In the entries below, find the line with "Без Клиента API" and print exactly every line from there up to and including the line with "сообщает об ошибке.", with no other lines.

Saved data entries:
- - - -

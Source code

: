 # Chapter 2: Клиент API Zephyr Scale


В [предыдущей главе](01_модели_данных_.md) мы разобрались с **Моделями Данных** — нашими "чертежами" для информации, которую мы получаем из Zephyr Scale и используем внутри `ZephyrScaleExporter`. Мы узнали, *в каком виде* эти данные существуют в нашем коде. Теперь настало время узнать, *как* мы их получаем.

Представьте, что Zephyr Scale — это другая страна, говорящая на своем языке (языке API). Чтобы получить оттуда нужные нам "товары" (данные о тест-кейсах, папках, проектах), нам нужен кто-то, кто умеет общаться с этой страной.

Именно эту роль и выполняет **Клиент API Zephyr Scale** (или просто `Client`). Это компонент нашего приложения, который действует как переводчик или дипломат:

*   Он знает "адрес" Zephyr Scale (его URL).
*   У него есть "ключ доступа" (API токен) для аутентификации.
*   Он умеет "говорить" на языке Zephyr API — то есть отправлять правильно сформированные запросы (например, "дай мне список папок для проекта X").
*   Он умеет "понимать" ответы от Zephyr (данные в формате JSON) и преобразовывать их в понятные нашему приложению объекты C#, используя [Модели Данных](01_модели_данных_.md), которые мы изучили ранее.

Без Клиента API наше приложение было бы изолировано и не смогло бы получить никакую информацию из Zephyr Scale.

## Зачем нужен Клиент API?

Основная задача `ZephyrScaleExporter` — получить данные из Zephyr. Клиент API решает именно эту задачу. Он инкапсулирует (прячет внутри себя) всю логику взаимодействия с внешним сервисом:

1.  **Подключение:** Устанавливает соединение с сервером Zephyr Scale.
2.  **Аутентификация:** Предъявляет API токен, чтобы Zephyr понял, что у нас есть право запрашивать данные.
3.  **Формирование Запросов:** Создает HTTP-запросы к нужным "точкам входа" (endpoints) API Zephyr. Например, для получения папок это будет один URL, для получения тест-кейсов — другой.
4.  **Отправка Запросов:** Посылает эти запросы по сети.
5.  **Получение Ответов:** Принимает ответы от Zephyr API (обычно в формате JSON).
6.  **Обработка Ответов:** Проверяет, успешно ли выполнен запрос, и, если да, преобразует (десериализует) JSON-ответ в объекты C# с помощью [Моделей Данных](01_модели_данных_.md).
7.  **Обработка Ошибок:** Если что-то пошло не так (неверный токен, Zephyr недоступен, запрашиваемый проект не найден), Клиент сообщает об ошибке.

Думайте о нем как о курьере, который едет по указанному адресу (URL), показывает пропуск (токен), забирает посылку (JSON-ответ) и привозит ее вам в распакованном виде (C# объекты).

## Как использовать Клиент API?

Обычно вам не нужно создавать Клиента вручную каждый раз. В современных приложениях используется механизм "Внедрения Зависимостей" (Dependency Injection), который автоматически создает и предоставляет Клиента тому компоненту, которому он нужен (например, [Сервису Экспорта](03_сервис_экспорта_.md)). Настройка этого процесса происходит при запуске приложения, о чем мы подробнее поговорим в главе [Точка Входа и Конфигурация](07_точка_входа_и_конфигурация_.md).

- - - -

Answer
Без Клиента API наше приложение было бы изолировано и не смогло бы получить никакую информацию из Zephyr Scale.

## Зачем нужен Клиент API?

Основная задача `ZephyrScaleExporter` — получить данные из Zephyr. Клиент API решает именно эту задачу. Он инкапсулирует (прячет внутри себя) всю логику взаимодействия с внешним сервисом:

1.  **Подключение:** Устанавливает соединение с сервером Zephyr Scale.
2.  **Аутентификация:** Предъявляет API токен, чтобы Zephyr понял, что у нас есть право запрашивать данные.
3.  **Формирование Запросов:** Создает HTTP-запросы к нужным "точкам входа" (endpoints) API Zephyr. Например, для получения папок это будет один URL, для получения тест-кейсов — другой.
4.  **Отправка Запросов:** Посылает эти запросы по сети.
5.  **Получение Ответов:** Принимает ответы от Zephyr API (обычно в формате JSON).
6.  **Обработка Ответов:** Проверяет, успешно ли выполнен запрос, и, если да, преобразует (десериализует) JSON-ответ в объекты C# с помощью [Моделей Данных](01_модели_данных_.md).
7.  **Обработка Ошибок:** Если что-то пошло не так (неверный токен, Zephyr недоступен, запрашиваемый проект не найден), Клиент сообщает об ошибке.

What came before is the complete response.